Stochastic Processes – Problem 19: Prove that the density function of is where ,

Let $X_{1}, X_{2}, \ldots, X_{n}$ be independent continuous random variables with common density function $f$. Denote by $X_{(i)}$ the $i$-th smallest among $X_{1}, X_{2}, \ldots, X_{n}$.

(a) Prove that the density function of $X_{(i)}$ is $$f_{X_{(i)}}(x)=\frac{n!}{(i-1)!(n-i)!}(F(x))^{i-1}(\overline{F}(x))^{n-i}f(x)$$ where $F(x)=\int_{-\infty}^{x}f(y)\,dy$, $\overline{F}(x)=1-F(x)$.

(b) Show that $P(X_{(i)}\leqslant x)=\sum_{k=i}^{n}\binom{n}{k}[F(x)]^{k}[\overline{F}(x)]^{n-k}$.

(c) Using the preceding two parts, prove the probability identity: $$\sum_{k=i}^{n}\binom{n}{k}y^{k}(1-y)^{n-k}=\int_{0}^{y}\frac{n!}{(i-1)!(n-i)!}x^{i-1}(1-x)^{n-i}\,dx.$$

(d) Let $T_{i}$ denote the arrival time of the $i$-th event in a Poisson process $N(t),t\geqslant0$. Find $E[T_{i}|N(t)=n]$ (consider the cases $i\leqslant n$ and $i>n$ separately).

(e) Compute the conditional density function of $T_{1},T_{2},\dots,T_{n-1}$ given $T_{n}=t$.

(a) Step 1. Consider the event $x < X_{(i)} \le x+dx$. Partition the $n$ i.i.d. variables into three groups: $i-1$ in $(-\infty, x]$, 1 in $(x, x+dx]$, $n-i$ in $(x+dx, \infty)$.

Step 2. By independence and the multinomial formula: $P(A) = \frac{n!}{(i-1)!\,1!\,(n-i)!} [F(x)]^{i-1} [f(x)dx + o(dx)] [1-F(x+dx)]^{n-i}$.

Step 3. Dividing by $dx$ and letting $dx \to 0^+$: $f_{X_{(i)}}(x) = \frac{n!}{(i-1)!(n-i)!} [F(x)]^{i-1} [1-F(x)]^{n-i} f(x)$.

(b) $\{X_{(i)} \le x\}$ = "at least $i$ observations $\le x$". Let $Y = \#\{j: X_j \le x\} \sim \text{Binomial}(n, F(x))$. Then $P(X_{(i)} \le x) = P(Y \ge i) = \sum_{k=i}^{n} \binom{n}{k} [F(x)]^k [1-F(x)]^{n-k}$.

(c) Step 1. From (a): $F_{X_{(i)}}(x) = \int_{-\infty}^{x} \frac{n!}{(i-1)!(n-i)!} [F(t)]^{i-1} [1-F(t)]^{n-i} f(t)\,dt$.

Step 2. Substituting $u = F(t)$: $F_{X_{(i)}}(x) = \int_0^{F(x)} \frac{n!}{(i-1)!(n-i)!} u^{i-1}(1-u)^{n-i}\,du$.

Step 3. Setting $y = F(x)$ and equating with (b) yields the identity.

(d) Step 1. When $i \le n$: Given $N(t)=n$, $T_i \stackrel{d}{=} t \cdot U_{(i)}$ where $U_{(i)}$ is the $i$-th order statistic of $n$ i.i.d.
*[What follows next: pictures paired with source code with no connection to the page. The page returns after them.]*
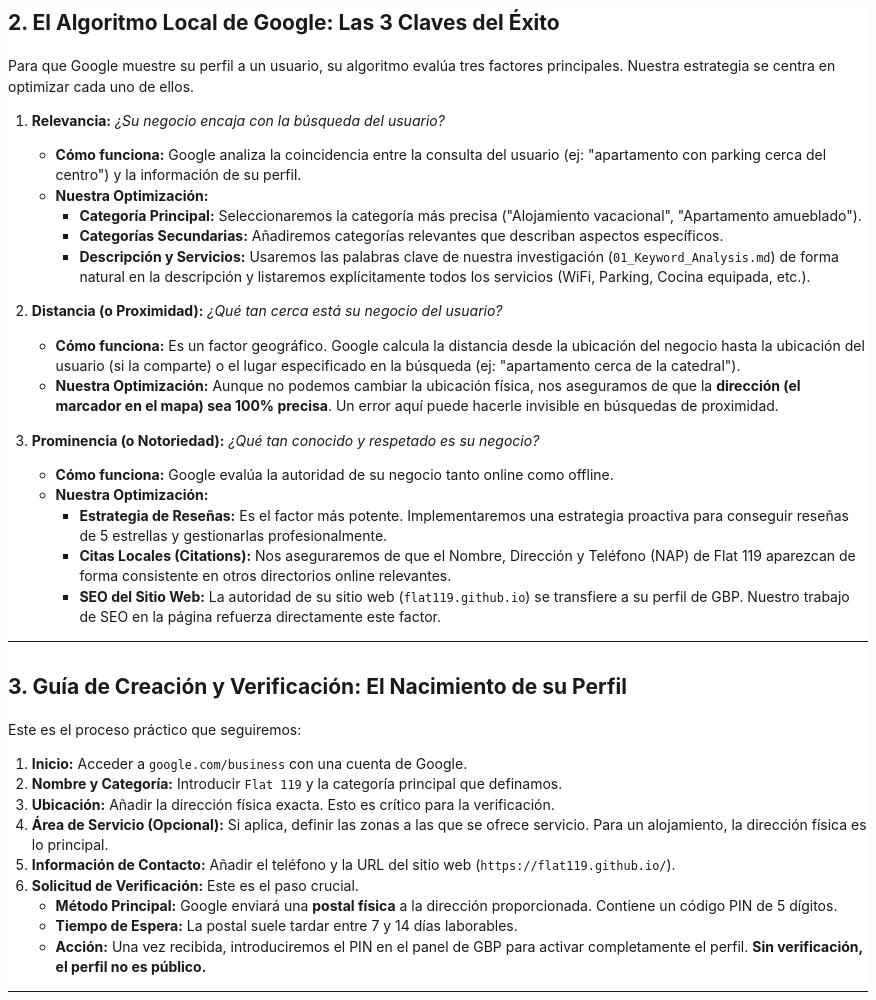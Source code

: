 ## 2. El Algoritmo Local de Google: Las 3 Claves del Éxito

Para que Google muestre su perfil a un usuario, su algoritmo evalúa tres factores principales. Nuestra estrategia se centra en optimizar cada uno de ellos.

1.  **Relevancia:** *¿Su negocio encaja con la búsqueda del usuario?*
    *   **Cómo funciona:** Google analiza la coincidencia entre la consulta del usuario (ej: "apartamento con parking cerca del centro") y la información de su perfil.
    *   **Nuestra Optimización:**
        *   **Categoría Principal:** Seleccionaremos la categoría más precisa ("Alojamiento vacacional", "Apartamento amueblado").
        *   **Categorías Secundarias:** Añadiremos categorías relevantes que describan aspectos específicos.
        *   **Descripción y Servicios:** Usaremos las palabras clave de nuestra investigación (`01_Keyword_Analysis.md`) de forma natural en la descripción y listaremos explícitamente todos los servicios (WiFi, Parking, Cocina equipada, etc.).

2.  **Distancia (o Proximidad):** *¿Qué tan cerca está su negocio del usuario?*
    *   **Cómo funciona:** Es un factor geográfico. Google calcula la distancia desde la ubicación del negocio hasta la ubicación del usuario (si la comparte) o el lugar especificado en la búsqueda (ej: "apartamento cerca de la catedral").
    *   **Nuestra Optimización:** Aunque no podemos cambiar la ubicación física, nos aseguramos de que la **dirección (el marcador en el mapa) sea 100% precisa**. Un error aquí puede hacerle invisible en búsquedas de proximidad.

3.  **Prominencia (o Notoriedad):** *¿Qué tan conocido y respetado es su negocio?*
    *   **Cómo funciona:** Google evalúa la autoridad de su negocio tanto online como offline.
    *   **Nuestra Optimización:**
        *   **Estrategia de Reseñas:** Es el factor más potente. Implementaremos una estrategia proactiva para conseguir reseñas de 5 estrellas y gestionarlas profesionalmente.
        *   **Citas Locales (Citations):** Nos aseguraremos de que el Nombre, Dirección y Teléfono (NAP) de Flat 119 aparezcan de forma consistente en otros directorios online relevantes.
        *   **SEO del Sitio Web:** La autoridad de su sitio web (`flat119.github.io`) se transfiere a su perfil de GBP. Nuestro trabajo de SEO en la página refuerza directamente este factor.

---

## 3. Guía de Creación y Verificación: El Nacimiento de su Perfil

Este es el proceso práctico que seguiremos:

1.  **Inicio:** Acceder a `google.com/business` con una cuenta de Google.
2.  **Nombre y Categoría:** Introducir `Flat 119` y la categoría principal que definamos.
3.  **Ubicación:** Añadir la dirección física exacta. Esto es crítico para la verificación.
4.  **Área de Servicio (Opcional):** Si aplica, definir las zonas a las que se ofrece servicio. Para un alojamiento, la dirección física es lo principal.
5.  **Información de Contacto:** Añadir el teléfono y la URL del sitio web (`https://flat119.github.io/`).
6.  **Solicitud de Verificación:** Este es el paso crucial.
    *   **Método Principal:** Google enviará una **postal física** a la dirección proporcionada. Contiene un código PIN de 5 dígitos.
    *   **Tiempo de Espera:** La postal suele tardar entre 7 y 14 días laborables.
    *   **Acción:** Una vez recibida, introduciremos el PIN en el panel de GBP para activar completamente el perfil. **Sin verificación, el perfil no es público.**

---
Uniform$(0,1)$. Using the Beta function: $E[U_{(i)}] = i/(n+1)$, so $E[T_i|N(t)=n] = it/(n+1)$.

Step 2. When $i > n$: By the memoryless property, $T_i - T_n = \sum_{j=n+1}^{i} E_j$ with $E_j \sim \text{Exp}(\lambda)$ i.i.d. Thus $E[T_i|N(t)=n] = t + (i-n)/\lambda$.

(e) Step 1. Given $T_n = t$, $(T_1,\dots,T_{n-1})$ are distributed as the order statistics of $n-1$ i.i.d. Uniform$(0,t)$ variables.
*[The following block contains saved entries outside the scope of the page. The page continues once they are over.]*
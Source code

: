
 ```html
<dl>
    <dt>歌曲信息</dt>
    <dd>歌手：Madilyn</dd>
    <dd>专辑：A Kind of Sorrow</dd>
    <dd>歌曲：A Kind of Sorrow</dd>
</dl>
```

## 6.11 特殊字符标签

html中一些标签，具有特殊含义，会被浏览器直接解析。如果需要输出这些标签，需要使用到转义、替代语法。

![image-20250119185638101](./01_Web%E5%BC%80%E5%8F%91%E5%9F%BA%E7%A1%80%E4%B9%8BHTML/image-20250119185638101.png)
Step 2. Their joint density is $\frac{(n-1)!}{t^{n-1}}$ on $0 < t_1 < \cdots < t_{n-1} < t$.

(a) QED. (b) $\sum_{k=i}^{n}\binom{n}{k}[F(x)]^k[\overline{F}(x)]^{n-k}$. (c) QED. (d) $\frac{it}{n+1}$ for $i \le n$; $t + \frac{i-n}{\lambda}$ for $i > n$. (e) $\frac{(n-1)!}{t^{n-1}}$, for $0 < t_1 < \cdots < t_{n-1} < t$.